A dash of selfishness
Sir — Sonia Gandhi seems to be lately setting too much store by the desire to do the right thing, in the “national interest” (“Congress puts faith in politician Sonia”, Oct 30). First, she allowed the mufti to have his way in Jammu and Kashmir, and then she refused to respond to the Samajwadi Party’s overtures in Uttar Pradesh. Also over-ruling a veteran politician like S.M. Krishna on the Cauvery waters issue may have been very statesman-like, but it just might cost the Congress the state in the next elections. Also, much as the Congress would like to give all the credit to its president for its having governments in 14 states, a less charitable, though equally plausible, explanation could be that the wins were nothing more than happy coincidence — a combination of the anti-incumbency factor, charismatic leaders and a divided opposition. Politics is hardly the place for gentlemen as Sonia Gandhi should know. It involves grabbing a half inch and forcing it to go the whole mile.
Ranjan Saha, Jamshedpur
Sir — The austerity drive announced by the West Bengal government last month has run into resistance from government officials. A close watch on phone and fuel bills makes sense but what is the guarantee that the funds thus saved will also not go to pay salaries to the government’s inflated workforce' And how successful has been the drive' Even now officials fly business class when they travel on official duty. The cabinet of the multi-party coalition government is necessarily large — for example, there are four ministers overseeing education. Also, the government takes loans indiscriminately which it does not always use to meet the said objectives. The report of the comptroller and auditor general has revealed how the government raised close to Rs 5,000 crore in infrastructure bonds which it diverted to pay salaries to its employees. The recent Central loan of Rs 878 crore will also not help to mitigate the financial crisis in the state. Already the interest on such loans has become too high.
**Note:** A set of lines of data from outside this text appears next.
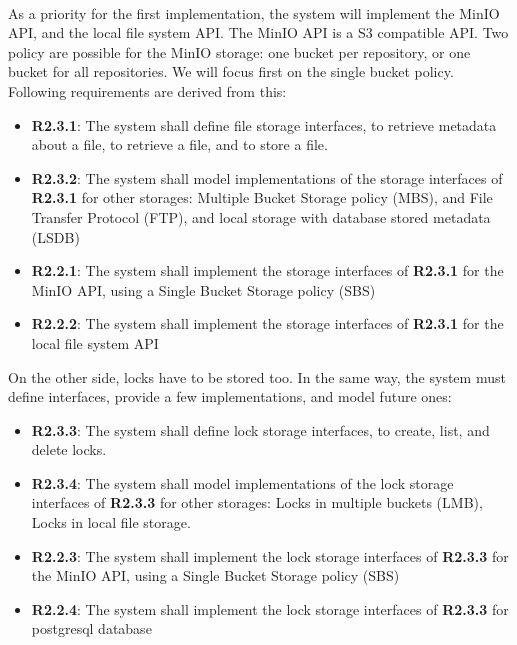 \paragraph{}
As a priority for the first implementation, the system will implement the MinIO API, and the local file system API. The MinIO API is a S3 compatible API. Two policy are possible for the MinIO storage: one bucket per repository, or one bucket for all repositories. We will focus first on the single bucket policy. Following requirements are derived from this:

\begin{itemize}
    \item \textbf{R2.3.1}: The system shall define file storage interfaces, to retrieve metadata about a file, to retrieve a file, and to store a file.
    \item \textbf{R2.3.2}: The system shall model implementations of the storage interfaces of \textbf{R2.3.1} for other storages: Multiple Bucket Storage policy (MBS), and File Transfer Protocol (FTP), and local storage with database stored metadata (LSDB)
    \item \textbf{R2.2.1}: The system shall implement the storage interfaces of \textbf{R2.3.1} for the MinIO API, using a Single Bucket Storage policy (SBS)
    \item \textbf{R2.2.2}: The system shall implement the storage interfaces of \textbf{R2.3.1} for the local file system API
\end{itemize}

On the other side, locks have to be stored too. In the same way, the system must define interfaces, provide a few implementations, and model future ones: 

\begin{itemize}
    \item \textbf{R2.3.3}: The system shall define lock storage interfaces, to create, list, and delete locks.
    \item \textbf{R2.3.4}: The system shall model implementations of the lock storage interfaces of \textbf{R2.3.3} for other storages: Locks in multiple buckets (LMB), Locks in local file storage.
    \item \textbf{R2.2.3}: The system shall implement the lock storage interfaces of \textbf{R2.3.3} for the MinIO API, using a Single Bucket Storage policy (SBS)
    \item \textbf{R2.2.4}: The system shall implement the lock storage interfaces of \textbf{R2.3.3} for postgresql database
\end{itemize}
But the government is even now loath to take the only step that will really improve matters — shed its workforce, as other states have done. Neither is it forcing universities and other state-aided institutions to become self-financing.
Ramawatar Jalan, Calcutta
Sir — The state government’s austerity drive is commendable, but it is too little, too late (“Save or splurge, babu wins”, Oct 12). Already puja bonus and ex gratia payments have been cut, and dearness allowance has been frozen. If something drastic isn’t done soon, West Bengal will become as bad as Bihar where employees are not paid for months. But our babus haven’t learnt a lesson — they still grudge having to share government cars with their subordinates.
Madhabi D. Ghosh, Calcutta
Sir — On the one hand, Asim Dasgupta wants all government offices to economize, and on the other hand, the state transport minister proposed to buy 800 new buses (“Green bus for clean roads”, Oct 18). Why can’t the existing fleet be used more efficiently'
P. Pramanik, Calcutta
Sir — In the last one and a half years, the number of police stations in the Calcutta metropolitan area has increased to about 42 against the 35 that existed earlier. Is this not wasteful expenditure, sanctioned by no less than the home (police) minister who is also the state’s chief minister, Buddhadeb Bhattacharjee' It is little use saying that the Mumbai or Chennai metropolitan police force is bigger — their revenues are also higher. Mindless acquisitions of new vehicles, mobile phones, redundant public relations exercises like football matches and, no less important, indiscriminate recruitments in the last few years have all taken their toll on the state’s resources. If Calcutta today has four police stations within a radius of less than four kilometres (Bhowanipore, Kalighat, Tollygunge and Charu Market), why blame the finance minister alone for the state’s poor finances'
Swarup Majumdar, Calcutta
Sir — Instead of undertaking an austerity drive, the West Bengal government should do something to check corruption, especially in regional transport offices. Thousands of vehicle owners visit the RTOs every day for registration, re-registration, driving licences, and so on. The procedures are very complicated and often, the necessary forms are out of stock so that one has no option but to go through a broker who collects “cha pani” (anywhere between Rs 200 to Rs 250) for the babus. If the government were to charge this amount upfront by setting up a single window for the entire procedure, it could earn crores.
Sudarsan Nandi, Rangamati
Sir — Is an overweight person always a fathead' At least that is the message that comes across in the television commercial of a popular medicated soap. The sage advice that one can save a lot on purchase of this soap comes from a rather petite — and by inference, wise — housewife, at the expense of her overweight, and hence less savvy, companion. Another TV commercial of a brand of paints too equates obesity with ugliness. In the West, such objectionable ads would raise such a ballyhoo that they would have to be taken off air. But why blame TV commercials' They are only following in the footsteps of Hindi films which are incomplete without the stereotypical fat buffoon.